(Stored data)

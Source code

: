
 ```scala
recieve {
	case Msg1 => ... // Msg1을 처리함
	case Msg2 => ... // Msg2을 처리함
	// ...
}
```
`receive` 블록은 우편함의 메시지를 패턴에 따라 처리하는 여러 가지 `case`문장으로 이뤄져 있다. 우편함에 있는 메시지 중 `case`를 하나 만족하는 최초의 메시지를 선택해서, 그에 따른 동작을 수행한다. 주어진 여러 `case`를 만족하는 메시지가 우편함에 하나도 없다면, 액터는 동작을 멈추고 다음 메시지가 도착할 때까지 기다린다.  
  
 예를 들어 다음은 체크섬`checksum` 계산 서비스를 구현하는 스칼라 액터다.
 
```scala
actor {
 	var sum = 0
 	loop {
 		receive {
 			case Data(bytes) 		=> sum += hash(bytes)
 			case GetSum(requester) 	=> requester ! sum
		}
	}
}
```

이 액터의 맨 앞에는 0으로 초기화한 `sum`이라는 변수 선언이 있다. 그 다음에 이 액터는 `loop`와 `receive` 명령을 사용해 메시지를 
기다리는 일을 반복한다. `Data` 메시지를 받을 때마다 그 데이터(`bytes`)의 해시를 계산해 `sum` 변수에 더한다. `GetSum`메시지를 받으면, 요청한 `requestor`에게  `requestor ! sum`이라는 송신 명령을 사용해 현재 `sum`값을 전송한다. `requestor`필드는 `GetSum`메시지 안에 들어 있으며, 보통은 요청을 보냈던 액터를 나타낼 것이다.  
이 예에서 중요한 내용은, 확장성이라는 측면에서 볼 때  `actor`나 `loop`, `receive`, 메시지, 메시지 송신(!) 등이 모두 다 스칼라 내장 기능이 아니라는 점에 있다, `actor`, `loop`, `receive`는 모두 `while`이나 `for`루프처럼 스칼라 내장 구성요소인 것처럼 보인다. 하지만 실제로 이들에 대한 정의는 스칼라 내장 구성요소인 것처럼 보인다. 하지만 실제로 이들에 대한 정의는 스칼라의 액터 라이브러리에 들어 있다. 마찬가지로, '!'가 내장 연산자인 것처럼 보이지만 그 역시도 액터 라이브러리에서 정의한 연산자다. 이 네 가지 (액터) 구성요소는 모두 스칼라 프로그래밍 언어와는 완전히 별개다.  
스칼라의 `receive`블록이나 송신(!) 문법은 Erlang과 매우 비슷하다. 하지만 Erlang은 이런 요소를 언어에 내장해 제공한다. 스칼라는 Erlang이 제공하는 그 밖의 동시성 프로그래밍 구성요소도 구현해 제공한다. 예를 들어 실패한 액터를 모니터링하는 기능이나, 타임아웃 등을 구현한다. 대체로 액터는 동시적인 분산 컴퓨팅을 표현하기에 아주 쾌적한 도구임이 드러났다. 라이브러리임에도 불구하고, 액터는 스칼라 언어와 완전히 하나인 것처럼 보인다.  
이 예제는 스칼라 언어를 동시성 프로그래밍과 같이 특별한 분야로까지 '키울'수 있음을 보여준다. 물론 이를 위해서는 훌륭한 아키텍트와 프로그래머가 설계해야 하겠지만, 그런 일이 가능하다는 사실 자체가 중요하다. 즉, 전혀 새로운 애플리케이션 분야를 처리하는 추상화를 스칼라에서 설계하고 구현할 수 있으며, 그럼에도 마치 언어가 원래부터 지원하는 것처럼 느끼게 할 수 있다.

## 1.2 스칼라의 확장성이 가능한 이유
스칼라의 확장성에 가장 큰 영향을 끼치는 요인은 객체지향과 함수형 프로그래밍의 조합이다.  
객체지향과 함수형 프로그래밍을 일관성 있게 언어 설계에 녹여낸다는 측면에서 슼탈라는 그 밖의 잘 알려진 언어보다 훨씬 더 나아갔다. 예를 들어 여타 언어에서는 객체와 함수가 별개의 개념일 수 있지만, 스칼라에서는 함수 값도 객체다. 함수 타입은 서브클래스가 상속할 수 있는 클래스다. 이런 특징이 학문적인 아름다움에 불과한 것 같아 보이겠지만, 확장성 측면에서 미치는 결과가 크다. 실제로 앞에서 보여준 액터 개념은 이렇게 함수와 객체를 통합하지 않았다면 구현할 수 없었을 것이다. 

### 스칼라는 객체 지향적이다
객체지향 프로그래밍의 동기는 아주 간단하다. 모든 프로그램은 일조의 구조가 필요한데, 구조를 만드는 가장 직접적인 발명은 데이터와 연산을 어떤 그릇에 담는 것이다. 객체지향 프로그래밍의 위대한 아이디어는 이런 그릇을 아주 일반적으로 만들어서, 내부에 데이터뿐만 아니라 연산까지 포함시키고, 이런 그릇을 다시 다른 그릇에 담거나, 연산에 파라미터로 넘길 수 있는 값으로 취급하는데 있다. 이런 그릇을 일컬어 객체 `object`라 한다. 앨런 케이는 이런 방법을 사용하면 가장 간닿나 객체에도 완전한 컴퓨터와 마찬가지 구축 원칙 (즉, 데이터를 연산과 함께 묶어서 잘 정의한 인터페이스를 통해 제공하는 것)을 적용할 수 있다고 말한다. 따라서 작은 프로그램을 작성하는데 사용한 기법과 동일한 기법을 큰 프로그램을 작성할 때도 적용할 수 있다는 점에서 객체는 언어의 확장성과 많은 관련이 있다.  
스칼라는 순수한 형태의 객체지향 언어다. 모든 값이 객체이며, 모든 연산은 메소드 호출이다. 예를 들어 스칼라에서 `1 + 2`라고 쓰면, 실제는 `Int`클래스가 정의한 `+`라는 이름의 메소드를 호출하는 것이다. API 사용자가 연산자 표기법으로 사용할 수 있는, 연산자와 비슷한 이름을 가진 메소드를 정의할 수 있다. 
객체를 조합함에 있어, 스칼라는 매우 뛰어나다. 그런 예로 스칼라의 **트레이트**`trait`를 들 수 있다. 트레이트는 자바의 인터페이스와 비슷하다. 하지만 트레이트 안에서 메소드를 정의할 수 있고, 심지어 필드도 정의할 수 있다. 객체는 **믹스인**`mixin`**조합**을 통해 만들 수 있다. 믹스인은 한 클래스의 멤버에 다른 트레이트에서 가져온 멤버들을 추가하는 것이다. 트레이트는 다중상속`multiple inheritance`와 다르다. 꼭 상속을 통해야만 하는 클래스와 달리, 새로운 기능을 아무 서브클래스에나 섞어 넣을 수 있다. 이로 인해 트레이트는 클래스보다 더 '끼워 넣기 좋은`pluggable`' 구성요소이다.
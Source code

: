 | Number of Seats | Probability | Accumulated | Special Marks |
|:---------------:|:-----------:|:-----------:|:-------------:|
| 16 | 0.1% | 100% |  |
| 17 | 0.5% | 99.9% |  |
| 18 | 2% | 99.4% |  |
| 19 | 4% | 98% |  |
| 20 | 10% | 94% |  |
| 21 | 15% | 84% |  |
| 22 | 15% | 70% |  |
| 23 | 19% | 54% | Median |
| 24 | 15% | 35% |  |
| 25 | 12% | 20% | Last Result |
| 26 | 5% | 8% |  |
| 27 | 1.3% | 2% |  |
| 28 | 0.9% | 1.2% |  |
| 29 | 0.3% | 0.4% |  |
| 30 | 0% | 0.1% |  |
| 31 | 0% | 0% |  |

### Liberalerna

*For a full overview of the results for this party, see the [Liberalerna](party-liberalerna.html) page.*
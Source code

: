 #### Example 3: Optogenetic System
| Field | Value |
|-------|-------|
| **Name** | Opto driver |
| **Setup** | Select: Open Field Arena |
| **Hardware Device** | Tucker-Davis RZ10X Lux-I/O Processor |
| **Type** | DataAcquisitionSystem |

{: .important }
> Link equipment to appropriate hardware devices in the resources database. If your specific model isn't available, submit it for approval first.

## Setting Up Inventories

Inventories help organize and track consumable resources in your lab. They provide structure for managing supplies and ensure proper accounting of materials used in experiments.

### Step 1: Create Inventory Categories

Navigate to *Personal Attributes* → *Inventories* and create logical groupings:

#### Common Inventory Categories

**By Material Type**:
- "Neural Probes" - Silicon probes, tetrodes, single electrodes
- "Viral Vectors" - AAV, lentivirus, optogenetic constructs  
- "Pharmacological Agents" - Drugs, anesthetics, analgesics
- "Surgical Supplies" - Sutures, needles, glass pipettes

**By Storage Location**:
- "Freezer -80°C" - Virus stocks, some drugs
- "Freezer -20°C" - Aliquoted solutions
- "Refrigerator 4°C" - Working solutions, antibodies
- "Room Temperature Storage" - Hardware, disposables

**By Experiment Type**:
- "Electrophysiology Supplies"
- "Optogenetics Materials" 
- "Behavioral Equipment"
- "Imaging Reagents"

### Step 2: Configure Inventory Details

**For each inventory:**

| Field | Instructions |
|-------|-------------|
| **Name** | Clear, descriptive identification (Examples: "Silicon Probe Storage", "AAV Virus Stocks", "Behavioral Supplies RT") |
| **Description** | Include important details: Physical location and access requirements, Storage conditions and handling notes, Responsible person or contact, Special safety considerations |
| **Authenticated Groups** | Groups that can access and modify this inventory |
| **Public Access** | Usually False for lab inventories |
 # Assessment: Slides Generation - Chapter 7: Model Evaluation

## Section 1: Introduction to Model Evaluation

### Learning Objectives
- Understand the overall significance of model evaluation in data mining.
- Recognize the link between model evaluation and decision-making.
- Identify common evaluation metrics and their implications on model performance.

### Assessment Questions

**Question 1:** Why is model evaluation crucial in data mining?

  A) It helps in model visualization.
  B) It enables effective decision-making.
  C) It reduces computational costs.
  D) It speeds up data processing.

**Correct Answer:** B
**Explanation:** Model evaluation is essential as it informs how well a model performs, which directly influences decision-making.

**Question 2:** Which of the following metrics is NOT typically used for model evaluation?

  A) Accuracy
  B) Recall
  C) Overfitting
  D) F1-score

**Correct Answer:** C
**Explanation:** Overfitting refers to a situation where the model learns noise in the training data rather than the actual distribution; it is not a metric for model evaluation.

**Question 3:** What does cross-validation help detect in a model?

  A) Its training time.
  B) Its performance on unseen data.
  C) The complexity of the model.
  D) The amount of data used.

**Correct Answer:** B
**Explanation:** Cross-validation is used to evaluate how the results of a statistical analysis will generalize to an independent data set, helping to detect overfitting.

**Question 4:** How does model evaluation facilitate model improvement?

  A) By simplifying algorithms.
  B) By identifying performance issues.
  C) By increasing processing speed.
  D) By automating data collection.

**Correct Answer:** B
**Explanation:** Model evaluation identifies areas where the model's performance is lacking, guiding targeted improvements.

• **TRY IT**: Return every line above in which the string "solutions" occurs.

• **ANSWER BELOW**:
- "Freezer -20°C" - Aliquoted solutions
- "Refrigerator 4°C" - Working solutions, antibodies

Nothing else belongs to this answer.